Word for word, repeat each entry that follows.

══════════════════════════════

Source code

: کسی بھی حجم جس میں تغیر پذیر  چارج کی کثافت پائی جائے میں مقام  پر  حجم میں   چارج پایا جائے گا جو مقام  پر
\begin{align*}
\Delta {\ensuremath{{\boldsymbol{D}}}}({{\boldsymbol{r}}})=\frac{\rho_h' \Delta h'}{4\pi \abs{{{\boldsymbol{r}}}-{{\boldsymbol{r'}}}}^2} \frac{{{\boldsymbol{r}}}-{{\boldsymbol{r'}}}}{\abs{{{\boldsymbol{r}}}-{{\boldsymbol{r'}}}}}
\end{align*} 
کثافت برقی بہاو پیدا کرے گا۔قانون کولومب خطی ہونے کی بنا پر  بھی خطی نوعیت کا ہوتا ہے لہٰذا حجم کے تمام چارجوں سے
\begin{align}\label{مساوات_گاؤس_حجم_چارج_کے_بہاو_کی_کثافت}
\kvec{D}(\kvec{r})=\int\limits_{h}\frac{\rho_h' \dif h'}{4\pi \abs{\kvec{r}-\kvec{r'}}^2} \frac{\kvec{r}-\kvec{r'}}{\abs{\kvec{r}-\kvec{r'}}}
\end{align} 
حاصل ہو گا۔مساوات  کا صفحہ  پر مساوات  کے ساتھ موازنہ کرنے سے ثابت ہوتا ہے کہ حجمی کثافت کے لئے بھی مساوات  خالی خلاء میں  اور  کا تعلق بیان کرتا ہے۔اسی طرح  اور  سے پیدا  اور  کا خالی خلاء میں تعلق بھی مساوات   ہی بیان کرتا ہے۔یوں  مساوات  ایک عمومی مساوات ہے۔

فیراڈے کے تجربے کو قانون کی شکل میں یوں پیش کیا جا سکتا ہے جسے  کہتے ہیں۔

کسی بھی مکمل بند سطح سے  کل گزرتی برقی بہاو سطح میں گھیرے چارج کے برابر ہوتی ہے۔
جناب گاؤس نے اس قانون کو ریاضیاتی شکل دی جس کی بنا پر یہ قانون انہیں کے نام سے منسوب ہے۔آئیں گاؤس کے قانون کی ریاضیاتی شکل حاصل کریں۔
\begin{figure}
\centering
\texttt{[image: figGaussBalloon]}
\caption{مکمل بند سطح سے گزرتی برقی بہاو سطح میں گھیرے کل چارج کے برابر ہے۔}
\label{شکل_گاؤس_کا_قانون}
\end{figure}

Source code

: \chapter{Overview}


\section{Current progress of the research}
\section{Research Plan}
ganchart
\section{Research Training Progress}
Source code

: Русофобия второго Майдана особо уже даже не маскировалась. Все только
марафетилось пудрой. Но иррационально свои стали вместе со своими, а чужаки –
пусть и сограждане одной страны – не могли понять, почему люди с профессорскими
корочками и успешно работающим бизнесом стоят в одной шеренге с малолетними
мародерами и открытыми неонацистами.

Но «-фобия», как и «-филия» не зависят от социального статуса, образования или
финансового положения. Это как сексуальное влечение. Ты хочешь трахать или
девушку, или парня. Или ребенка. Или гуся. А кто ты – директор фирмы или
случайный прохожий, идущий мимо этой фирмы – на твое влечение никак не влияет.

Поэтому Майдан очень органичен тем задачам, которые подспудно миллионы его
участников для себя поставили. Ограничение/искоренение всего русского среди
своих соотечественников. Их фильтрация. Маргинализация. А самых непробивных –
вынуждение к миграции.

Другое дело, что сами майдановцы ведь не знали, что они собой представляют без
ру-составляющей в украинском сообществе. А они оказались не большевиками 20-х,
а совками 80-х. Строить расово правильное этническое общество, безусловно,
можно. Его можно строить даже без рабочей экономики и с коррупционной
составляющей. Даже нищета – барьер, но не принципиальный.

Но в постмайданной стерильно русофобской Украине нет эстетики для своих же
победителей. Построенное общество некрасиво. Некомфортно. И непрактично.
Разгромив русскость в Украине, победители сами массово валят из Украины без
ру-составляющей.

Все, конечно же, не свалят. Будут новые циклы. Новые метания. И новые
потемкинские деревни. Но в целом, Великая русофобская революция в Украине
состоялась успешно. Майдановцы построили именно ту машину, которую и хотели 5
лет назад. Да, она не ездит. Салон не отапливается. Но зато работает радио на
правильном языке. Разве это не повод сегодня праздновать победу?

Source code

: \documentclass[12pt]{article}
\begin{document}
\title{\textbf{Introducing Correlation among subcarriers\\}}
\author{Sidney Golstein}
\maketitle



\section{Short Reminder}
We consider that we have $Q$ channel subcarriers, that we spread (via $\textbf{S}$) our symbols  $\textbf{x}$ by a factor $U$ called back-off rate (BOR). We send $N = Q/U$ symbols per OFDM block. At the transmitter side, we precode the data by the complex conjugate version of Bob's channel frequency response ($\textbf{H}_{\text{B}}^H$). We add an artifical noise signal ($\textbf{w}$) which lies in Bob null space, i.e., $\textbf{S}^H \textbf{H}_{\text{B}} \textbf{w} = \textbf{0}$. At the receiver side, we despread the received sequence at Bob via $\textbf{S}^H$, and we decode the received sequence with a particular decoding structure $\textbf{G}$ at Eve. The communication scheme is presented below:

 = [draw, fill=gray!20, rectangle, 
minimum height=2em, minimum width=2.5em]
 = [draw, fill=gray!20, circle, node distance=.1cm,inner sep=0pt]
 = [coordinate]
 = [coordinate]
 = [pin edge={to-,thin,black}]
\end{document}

══════════════════════════════

Answer to the problem:
Source code

: کسی بھی حجم جس میں تغیر پذیر  چارج کی کثافت پائی جائے میں مقام  پر  حجم میں   چارج پایا جائے گا جو مقام  پر
\begin{align*}
\Delta {\ensuremath{{\boldsymbol{D}}}}({{\boldsymbol{r}}})=\frac{\rho_h' \Delta h'}{4\pi \abs{{{\boldsymbol{r}}}-{{\boldsymbol{r'}}}}^2} \frac{{{\boldsymbol{r}}}-{{\boldsymbol{r'}}}}{\abs{{{\boldsymbol{r}}}-{{\boldsymbol{r'}}}}}
\end{align*} 
کثافت برقی بہاو پیدا کرے گا۔قانون کولومب خطی ہونے کی بنا پر  بھی خطی نوعیت کا ہوتا ہے لہٰذا حجم کے تمام چارجوں سے
\begin{align}\label{مساوات_گاؤس_حجم_چارج_کے_بہاو_کی_کثافت}
\kvec{D}(\kvec{r})=\int\limits_{h}\frac{\rho_h' \dif h'}{4\pi \abs{\kvec{r}-\kvec{r'}}^2} \frac{\kvec{r}-\kvec{r'}}{\abs{\kvec{r}-\kvec{r'}}}
\end{align} 
حاصل ہو گا۔مساوات  کا صفحہ  پر مساوات  کے ساتھ موازنہ کرنے سے ثابت ہوتا ہے کہ حجمی کثافت کے لئے بھی مساوات  خالی خلاء میں  اور  کا تعلق بیان کرتا ہے۔اسی طرح  اور  سے پیدا  اور  کا خالی خلاء میں تعلق بھی مساوات   ہی بیان کرتا ہے۔یوں  مساوات  ایک عمومی مساوات ہے۔

فیراڈے کے تجربے کو قانون کی شکل میں یوں پیش کیا جا سکتا ہے جسے  کہتے ہیں۔

کسی بھی مکمل بند سطح سے  کل گزرتی برقی بہاو سطح میں گھیرے چارج کے برابر ہوتی ہے۔
جناب گاؤس نے اس قانون کو ریاضیاتی شکل دی جس کی بنا پر یہ قانون انہیں کے نام سے منسوب ہے۔آئیں گاؤس کے قانون کی ریاضیاتی شکل حاصل کریں۔
\begin{figure}
\centering
\texttt{[image: figGaussBalloon]}
\caption{مکمل بند سطح سے گزرتی برقی بہاو سطح میں گھیرے کل چارج کے برابر ہے۔}
\label{شکل_گاؤس_کا_قانون}
\end{figure}

Source code

: \chapter{Overview}


\section{Current progress of the research}
\section{Research Plan}
ganchart
\section{Research Training Progress}
Source code

: Русофобия второго Майдана особо уже даже не маскировалась. Все только
марафетилось пудрой. Но иррационально свои стали вместе со своими, а чужаки –
пусть и сограждане одной страны – не могли понять, почему люди с профессорскими
корочками и успешно работающим бизнесом стоят в одной шеренге с малолетними
мародерами и открытыми неонацистами.

Но «-фобия», как и «-филия» не зависят от социального статуса, образования или
финансового положения. Это как сексуальное влечение. Ты хочешь трахать или
девушку, или парня. Или ребенка. Или гуся. А кто ты – директор фирмы или
случайный прохожий, идущий мимо этой фирмы – на твое влечение никак не влияет.

Поэтому Майдан очень органичен тем задачам, которые подспудно миллионы его
участников для себя поставили. Ограничение/искоренение всего русского среди
своих соотечественников. Их фильтрация. Маргинализация. А самых непробивных –
вынуждение к миграции.

Другое дело, что сами майдановцы ведь не знали, что они собой представляют без
ру-составляющей в украинском сообществе. А они оказались не большевиками 20-х,
а совками 80-х. Строить расово правильное этническое общество, безусловно,
можно. Его можно строить даже без рабочей экономики и с коррупционной
составляющей. Даже нищета – барьер, но не принципиальный.

Но в постмайданной стерильно русофобской Украине нет эстетики для своих же
победителей. Построенное общество некрасиво. Некомфортно. И непрактично.
Разгромив русскость в Украине, победители сами массово валят из Украины без
ру-составляющей.

Все, конечно же, не свалят. Будут новые циклы. Новые метания. И новые
потемкинские деревни. Но в целом, Великая русофобская революция в Украине
состоялась успешно. Майдановцы построили именно ту машину, которую и хотели 5
лет назад. Да, она не ездит. Салон не отапливается. Но зато работает радио на
правильном языке. Разве это не повод сегодня праздновать победу?

Source code

: \documentclass[12pt]{article}
\begin{document}
\title{\textbf{Introducing Correlation among subcarriers\\}}
\author{Sidney Golstein}
\maketitle



\section{Short Reminder}
We consider that we have $Q$ channel subcarriers, that we spread (via $\textbf{S}$) our symbols  $\textbf{x}$ by a factor $U$ called back-off rate (BOR). We send $N = Q/U$ symbols per OFDM block. At the transmitter side, we precode the data by the complex conjugate version of Bob's channel frequency response ($\textbf{H}_{\text{B}}^H$). We add an artifical noise signal ($\textbf{w}$) which lies in Bob null space, i.e., $\textbf{S}^H \textbf{H}_{\text{B}} \textbf{w} = \textbf{0}$. At the receiver side, we despread the received sequence at Bob via $\textbf{S}^H$, and we decode the received sequence with a particular decoding structure $\textbf{G}$ at Eve. The communication scheme is presented below:

 = [draw, fill=gray!20, rectangle, 
minimum height=2em, minimum width=2.5em]
 = [draw, fill=gray!20, circle, node distance=.1cm,inner sep=0pt]
 = [coordinate]
 = [coordinate]
 = [pin edge={to-,thin,black}]
\end{document}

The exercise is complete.